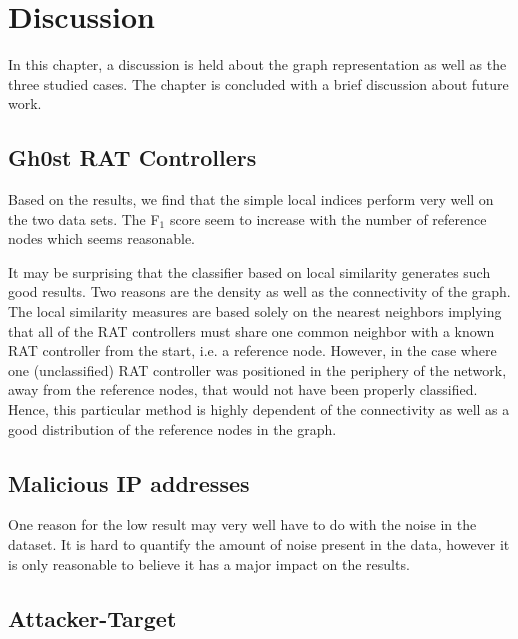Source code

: \chapter{Discussion}
In this chapter, a discussion is held about the graph representation as well as the three studied cases. The chapter is concluded with a brief discussion about future work.

\section{Gh0st RAT Controllers}
Based on the results, we find that the simple local indices perform very well on the two data sets. The F$_1$ score seem to increase with the number of reference nodes which seems reasonable. 

It may be surprising that the classifier based on local similarity generates such good results. Two reasons are the density as well as the connectivity of the graph. The local similarity measures are based solely on the nearest neighbors implying that all of the RAT controllers must share one common neighbor with a known RAT controller from the start, i.e. a reference node. However, in the case where one (unclassified) RAT controller was positioned in the periphery of the network, away from the reference nodes, that would not have been properly classified. Hence, this particular method is highly dependent of the connectivity as well as a good distribution of the reference nodes in the graph. 


\section{Malicious IP addresses}



One reason for the low result may very well have to do with the noise in the dataset. It is hard to quantify the amount of noise present in the data, however it is only reasonable to believe it has a major impact on the results.

\section{Attacker-Target}

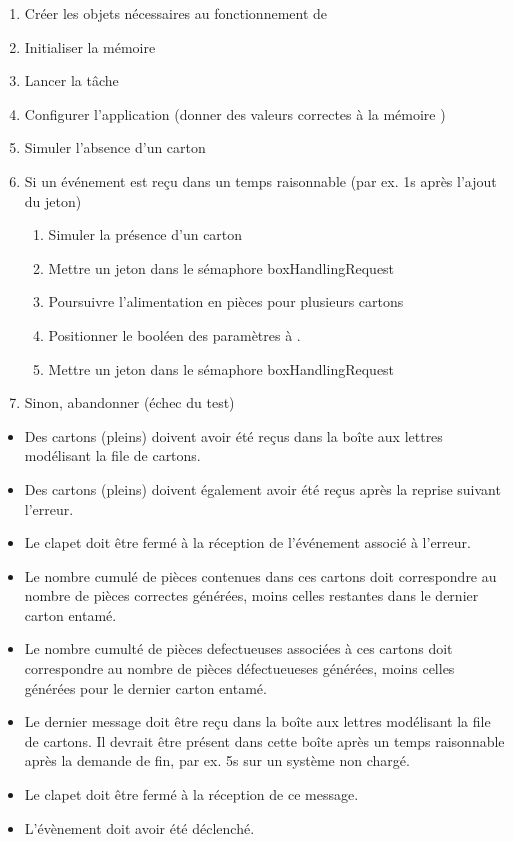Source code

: {
\begin{enumerate}
	\item Créer les objets nécessaires au fonctionnement de 
	\item Initialiser la mémoire 
	\item Lancer la tâche 
	\item Configurer l'application (donner des valeurs correctes à la mémoire )
	\item Simuler l'absence d'un carton
	\item Si un événement  est reçu dans un temps raisonnable (par ex. 1s après l'ajout du jeton)
		\begin{enumerate}
			\item Simuler la présence d'un carton
			\item Mettre un jeton dans le sémaphore boxHandlingRequest
			\item Poursuivre l'alimentation en pièces pour plusieurs cartons
			\item Positionner le booléen  des paramètres à .
			\item Mettre un jeton dans le sémaphore boxHandlingRequest
		\end{enumerate}
	\item Sinon, abandonner (échec du test)
\end{enumerate}
}
{
\begin{itemize}
	\item Des cartons (pleins) doivent avoir été reçus dans la boîte aux lettres modélisant la file de cartons.
	\item Des cartons (pleins) doivent également avoir été reçus après la reprise suivant l'erreur.
	\item Le clapet doit être fermé à la réception de l'événement associé à l'erreur.
	\item Le nombre cumulé de pièces contenues dans ces cartons doit correspondre au nombre de pièces correctes générées, moins celles restantes dans le dernier carton entamé.
	\item Le nombre cumulté de pièces defectueuses associées à ces cartons doit correspondre au nombre de pièces défectueueses générées, moins celles générées pour le dernier carton entamé.
	\item Le dernier message doit être reçu dans la boîte aux lettres modélisant la file de cartons. Il devrait être présent dans cette boîte après un temps raisonnable après la demande de fin, par ex. 5s sur un système non chargé.
	\item Le clapet doit être fermé à la réception de ce message.
	\item L'évènement  doit avoir été déclenché.
\end{itemize}
}

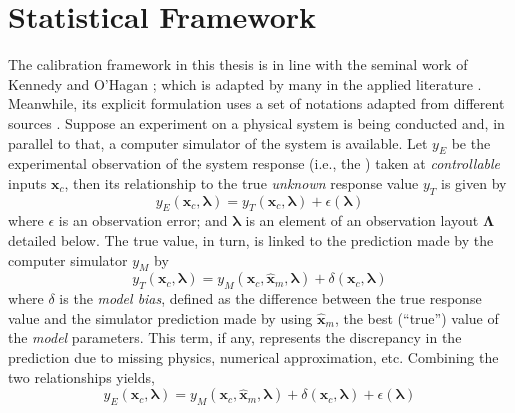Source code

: \section{Statistical Framework}\label{sec:bc_statistical_framework}

The calibration framework in this thesis is in line with the seminal work of Kennedy and O'Hagan \cite{Kennedy2001};
which is adapted by many in the applied literature \cite{Bayarri2007,Higdon2008,Arendt2012,Reichert2012,Higdon2013}.
Meanwhile, its explicit formulation uses a set of notations adapted from different sources \cite{Kennedy2001,Santner2003,Huard2006,Reichert2012,Wicaksono2016}.
Suppose an experiment on a physical system is being conducted and, in parallel to that, a computer simulator of the system is available.
Let $y_E$ be the experimental observation of the system response (i.e., the ) taken at \emph{controllable} inputs $\bm{x}_c$,
then its relationship to the true \emph{unknown} response value $y_T$ is given by
\begin{equation}
    y_E(\bm{x}_c, \bm{\lambda}) = y_T (\bm{x}_c, \bm{\lambda}) + \epsilon(\bm{\lambda})
\label{eq:bc_observation_true}
\end{equation}
where $\epsilon$ is an observation error;
and $\boldsymbol{\lambda}$ is an element of an observation layout $\boldsymbol{\Lambda}$ detailed below.
The true value, in turn, is linked to the prediction made by the computer simulator $y_M$ by
\begin{equation}
    y_T(\bm{x}_c, \boldsymbol{\lambda}) = y_M (\bm{x}_c, \hat{\bm{x}}_m, \boldsymbol{\lambda}) + \delta (\bm{x}_c, \boldsymbol{\lambda})
\label{eq:bc_true_simulation}
\end{equation}
where $\delta$ is the \emph{model bias}, defined as the difference between the true response value and the simulator prediction made by using $\hat{\bm{x}}_m$, the best (``true'') value of the \emph{model} parameters.
This term, if any, represents the discrepancy in the prediction due to missing physics, numerical approximation, etc. 
Combining the two relationships yields,
\begin{equation}
    y_E(\bm{x}_c, \boldsymbol{\lambda}) = y_M (\bm{x}_c, \hat{\bm{x}}_m, \boldsymbol{\lambda}) + \delta (\bm{x}_c, \boldsymbol{\lambda}) + \epsilon(\bm{\lambda})
\label{eq:bc_observation_true}
\end{equation}
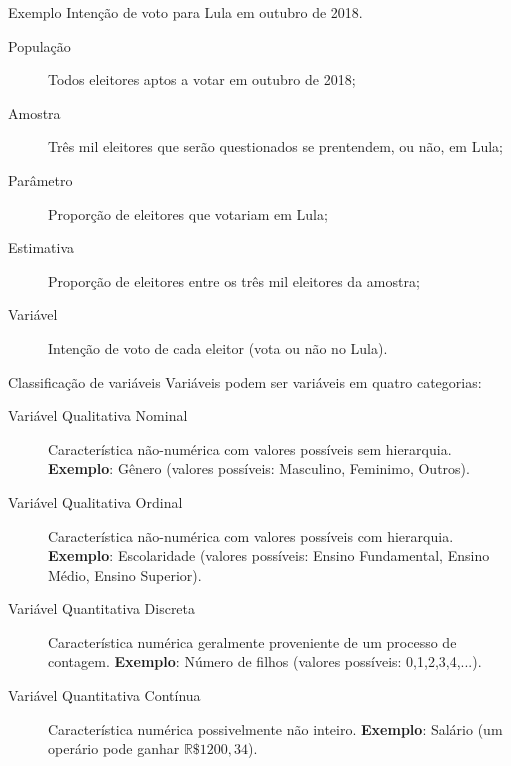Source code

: \documentclass[9pt]{beamer}
\begin{document}
\begin{frame}{Exemplo}
 Intenção de voto para Lula em outubro de 2018.
 
 \begin{description}
  \item[População] Todos eleitores aptos a votar em outubro de 2018;
  \vfill
  
  \item[Amostra] Três mil eleitores que serão questionados se prentendem, ou não, em Lula;
  \vfill
  
  \item[Parâmetro] Proporção de eleitores que votariam em Lula;
  \vfill
  
  \item[Estimativa] Proporção de eleitores entre os três mil eleitores da amostra;
  \vfill
  
  \item[Variável] Intenção de voto de cada eleitor (vota ou não no Lula).
 \end{description}
\end{frame}

\begin{frame}{Classificação de variáveis}
 Variáveis podem ser variáveis em quatro categorias:
 \begin{description}
  \item[Variável Qualitativa Nominal] Característica não-numérica com valores possíveis sem hierarquia. \textbf{Exemplo}: Gênero (valores possíveis: Masculino, Feminimo, Outros).
  \vfill
  
  \item[Variável Qualitativa Ordinal] Característica não-numérica com valores possíveis com hierarquia. \textbf{Exemplo}: Escolaridade (valores possíveis: Ensino Fundamental, Ensino Médio, Ensino Superior).
  \vfill
  
  \item[Variável Quantitativa Discreta] Característica numérica geralmente proveniente de um processo de contagem. \textbf{Exemplo}: Número de filhos (valores possíveis: 0,1,2,3,4,...).
  \vfill
  
  \item[Variável Quantitativa Contínua] Característica numérica possivelmente não inteiro. \textbf{Exemplo}: Salário (um operário pode ganhar $\mathbb{R}\$1200,34$).
 \end{description}
\end{frame}
\end{document}
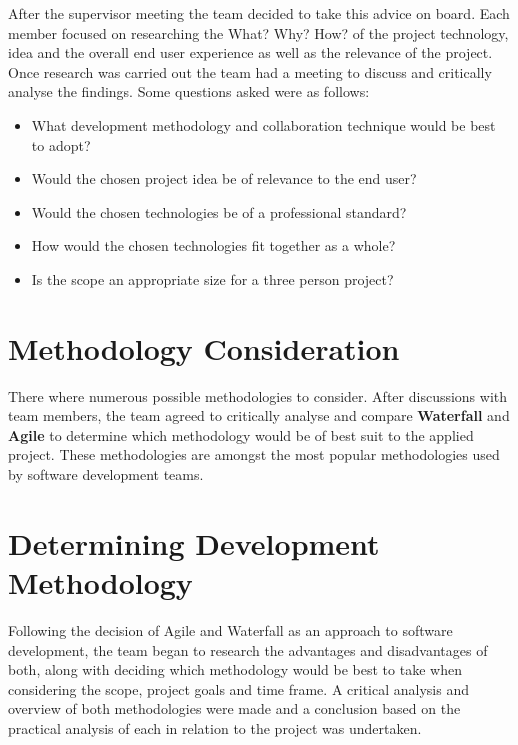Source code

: \vspace{5mm} %

After the supervisor meeting the team decided to take this advice on board. Each member focused on researching the What? Why? How? of the project technology, idea and the overall end user experience as well as the relevance of the project. Once research was carried out the team had a meeting to discuss and critically analyse the findings. Some questions asked were as follows:

\begin{itemize}

    \item {What development methodology and collaboration technique would be best to adopt?}

    \item{Would the chosen project idea be of relevance to the end user?}

     \item{Would the chosen technologies be of a professional standard?}

    \item{How would the chosen technologies fit together as a whole?}

    \item{Is the scope an appropriate size for a three person project?}

\end{itemize}

\section{Methodology Consideration}
There where numerous possible methodologies to consider. After discussions with team members, the team agreed to critically analyse and compare \textbf{Waterfall} and \textbf{Agile} to determine which methodology would be of best suit to the applied project. These methodologies are amongst the most popular methodologies used by software development teams.


\vspace{70mm} %


\section{Determining Development Methodology}
Following the decision of Agile and Waterfall as an approach to software development, the team began to research the advantages and disadvantages of both, along with deciding which methodology would be best to take when considering the scope, project goals and time frame. A critical analysis and overview of both methodologies were made and a conclusion based on the practical analysis of each in relation to the project was undertaken.

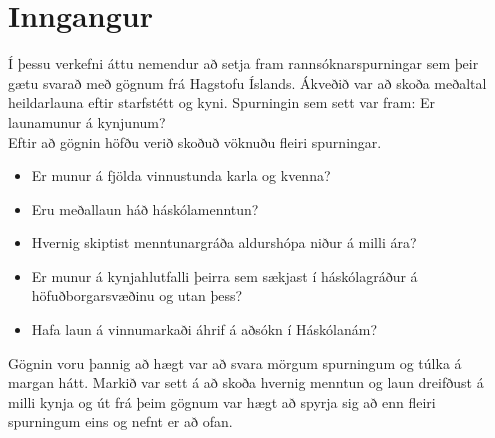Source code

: \documentclass[12pt, git, draft]{rureport}
\begin{document}
\maketitle  %



\section{Inngangur} %

Í þessu verkefni áttu nemendur að setja fram rannsóknarspurningar sem þeir gætu svarað með gögnum frá Hagstofu Íslands\cite{H}. 
Ákveðið var að skoða meðaltal heildarlauna eftir starfstétt og kyni.
Spurningin sem sett var fram: Er launamunur á kynjunum?
\\
Eftir að gögnin höfðu verið skoðuð vöknuðu fleiri spurningar.
\begin{itemize} 
	\item Er munur á fjölda vinnustunda karla og kvenna?
	\item Eru meðallaun háð háskólamenntun?
	\item Hvernig skiptist menntunargráða aldurshópa niður á milli ára?
	\item Er munur á kynjahlutfalli þeirra sem sækjast í háskólagráður á höfuðborgarsvæðinu og utan þess?
	\item Hafa laun á vinnumarkaði áhrif á aðsókn í Háskólanám?
\end{itemize}


Gögnin voru þannig að hægt var að svara mörgum spurningum og túlka á margan hátt. Markið var sett á að skoða hvernig menntun og laun dreifðust á milli kynja og út frá þeim gögnum var hægt að spyrja sig að enn fleiri spurningum eins og nefnt er að ofan.

\end{document}
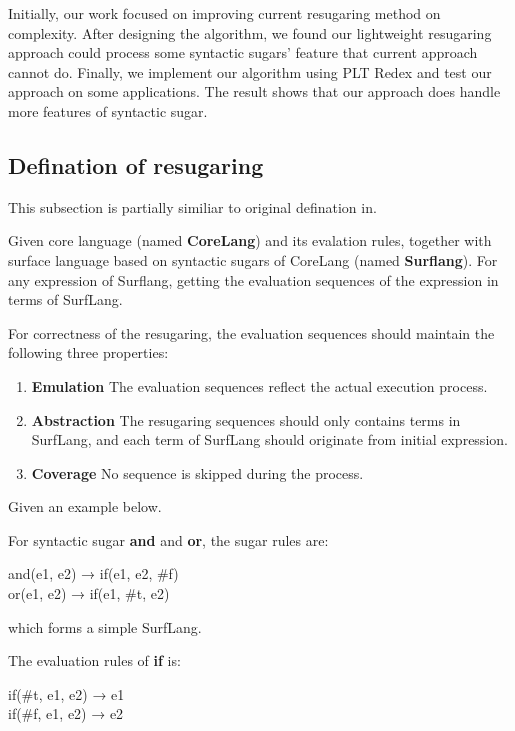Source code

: Initially, our work focused on improving current resugaring method on complexity. After designing the algorithm, we found our lightweight resugaring approach could process some syntactic sugars' feature that current approach cannot do. Finally, we implement our algorithm using PLT Redex\cite{SEwPR} and test our approach on some applications. The result shows that our approach does handle more features of syntactic sugar.

\subsection{Defination of resugaring}
This subsection is partially similiar to original defination in\cite{resugaring}.
\begin{Def}[Resugaring]
Given core language (named {\bfseries CoreLang}) and its evalation rules, together with surface language based on syntactic sugars of CoreLang (named {\bfseries Surflang}). For any expression of Surflang, getting the evaluation sequences of the expression in terms of SurfLang. 
\end{Def}
For correctness of the resugaring, the evaluation sequences should maintain the following three properties:
\begin{enumerate}
\item {\bfseries Emulation} The evaluation sequences reflect the actual execution process.
\item {\bfseries Abstraction} The resugaring sequences should only contains terms in SurfLang, and each term of SurfLang should originate from initial expression.
\item {\bfseries Coverage} No sequence is skipped during the process.
\end{enumerate}

Given an example below.

For syntactic sugar {\bfseries and} and {\bfseries or}, the sugar rules are:
\begin{center}
	\parbox[t]{\textwidth}{%
		\begin{center}  
			and(e1, e2) → if(e1, e2, \#f)\\
			or(e1, e2) → if(e1, \#t, e2)
		\end{center}  
	}%
\end{center}
which forms a simple SurfLang.

The evaluation rules of {\bfseries if} is:
\begin{center}
	\parbox[t]{\textwidth}{%
		\begin{center}  
			if(\#t, e1, e2) → e1\\
			if(\#f, e1, e2) → e2
		\end{center}  
	}%
\end{center}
____________
▶ [What is needed]: Out of the entries above, write out only the lines between the line holding "which is adapted" and the line holding "Suppose an experiment", inclusive, each exactly as given.

▶ [Output for this exercise]:
which is adapted by many in the applied literature \cite{Bayarri2007,Higdon2008,Arendt2012,Reichert2012,Higdon2013}.
Meanwhile, its explicit formulation uses a set of notations adapted from different sources \cite{Kennedy2001,Santner2003,Huard2006,Reichert2012,Wicaksono2016}.
Suppose an experiment on a physical system is being conducted and, in parallel to that, a computer simulator of the system is available.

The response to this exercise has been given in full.